Step 1: let $a=x+y$, $b=y+z$, $c=x+z$, and let $x+y+z=1$ to get
$\frac{1-x}{1+x}+\frac{1-y}{1+y}+\frac{1-z}{1+z}<2$
Step 2: consider the function $f(x)=\frac{1-x}{1+x}$, and note that it is convex on the interval (0,1), so the minimum of
$\frac{1-x}{1+x}+\frac{1-y}{1+y}+\frac{1-z}{1+z}$
is reached when the function takes the extreme points. i.e. $x=y=0, z=1$.
But going back to the fact that this is a triangle, we note that $x=y=0 \implies a=0$ which is not possible, so the inequality is strict.

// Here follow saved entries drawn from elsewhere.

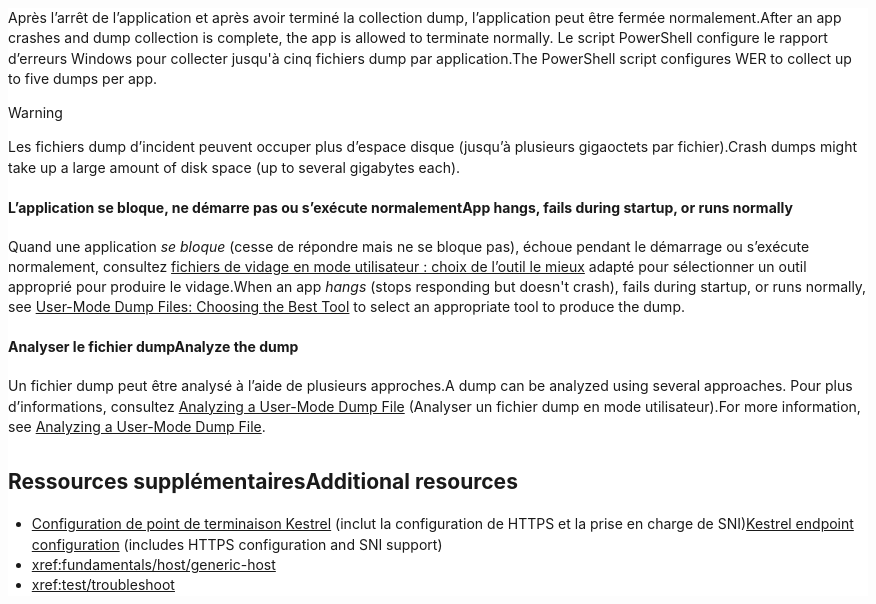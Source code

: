 <span data-ttu-id="7cf4e-266">Après l’arrêt de l’application et après avoir terminé la collection dump, l’application peut être fermée normalement.</span><span class="sxs-lookup"><span data-stu-id="7cf4e-266">After an app crashes and dump collection is complete, the app is allowed to terminate normally.</span></span> <span data-ttu-id="7cf4e-267">Le script PowerShell configure le rapport d’erreurs Windows pour collecter jusqu'à cinq fichiers dump par application.</span><span class="sxs-lookup"><span data-stu-id="7cf4e-267">The PowerShell script configures WER to collect up to five dumps per app.</span></span>

> [!WARNING]
> <span data-ttu-id="7cf4e-268">Les fichiers dump d’incident peuvent occuper plus d’espace disque (jusqu’à plusieurs gigaoctets par fichier).</span><span class="sxs-lookup"><span data-stu-id="7cf4e-268">Crash dumps might take up a large amount of disk space (up to several gigabytes each).</span></span>

#### <a name="app-hangs-fails-during-startup-or-runs-normally"></a><span data-ttu-id="7cf4e-269">L’application se bloque, ne démarre pas ou s’exécute normalement</span><span class="sxs-lookup"><span data-stu-id="7cf4e-269">App hangs, fails during startup, or runs normally</span></span>

<span data-ttu-id="7cf4e-270">Quand une application *se bloque* (cesse de répondre mais ne se bloque pas), échoue pendant le démarrage ou s’exécute normalement, consultez [fichiers de vidage en mode utilisateur : choix de l’outil le mieux](/windows-hardware/drivers/debugger/user-mode-dump-files#choosing-the-best-tool) adapté pour sélectionner un outil approprié pour produire le vidage.</span><span class="sxs-lookup"><span data-stu-id="7cf4e-270">When an app *hangs* (stops responding but doesn't crash), fails during startup, or runs normally, see [User-Mode Dump Files: Choosing the Best Tool](/windows-hardware/drivers/debugger/user-mode-dump-files#choosing-the-best-tool) to select an appropriate tool to produce the dump.</span></span>

#### <a name="analyze-the-dump"></a><span data-ttu-id="7cf4e-271">Analyser le fichier dump</span><span class="sxs-lookup"><span data-stu-id="7cf4e-271">Analyze the dump</span></span>

<span data-ttu-id="7cf4e-272">Un fichier dump peut être analysé à l’aide de plusieurs approches.</span><span class="sxs-lookup"><span data-stu-id="7cf4e-272">A dump can be analyzed using several approaches.</span></span> <span data-ttu-id="7cf4e-273">Pour plus d’informations, consultez [Analyzing a User-Mode Dump File](/windows-hardware/drivers/debugger/analyzing-a-user-mode-dump-file) (Analyser un fichier dump en mode utilisateur).</span><span class="sxs-lookup"><span data-stu-id="7cf4e-273">For more information, see [Analyzing a User-Mode Dump File](/windows-hardware/drivers/debugger/analyzing-a-user-mode-dump-file).</span></span>

## <a name="additional-resources"></a><span data-ttu-id="7cf4e-274">Ressources supplémentaires</span><span class="sxs-lookup"><span data-stu-id="7cf4e-274">Additional resources</span></span>

* <span data-ttu-id="7cf4e-275">[Configuration de point de terminaison Kestrel](xref:fundamentals/servers/kestrel#endpoint-configuration) (inclut la configuration de HTTPS et la prise en charge de SNI)</span><span class="sxs-lookup"><span data-stu-id="7cf4e-275">[Kestrel endpoint configuration](xref:fundamentals/servers/kestrel#endpoint-configuration) (includes HTTPS configuration and SNI support)</span></span>
* <xref:fundamentals/host/generic-host>
* <xref:test/troubleshoot>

$\displaystyle\frac{a}{b+c} + \frac{b}{c+a} + \frac{c}{a+b} < \frac{a+a}{b+c+a} + \frac{b+b}{c+a+b} + \frac{c+c}{a+b+c} = 2$
since $a<b+c$ etc.
Let $c$ be the largest of $a$, $b$, and $c$. Then \begin{align} \frac{a}{b+c}+\frac{b}{c+a}+\frac{c}{a+b}&\le\frac{a}{a+b}+\frac{b}{a+b}+\frac{c}{a+b}\\ &=1+\frac{c}{a+b}\\ &< 2 \end{align} since $c<a+b$.
For a degenerate triangle with $a=0$, we have $c=a+b$ and the sum equals $2$.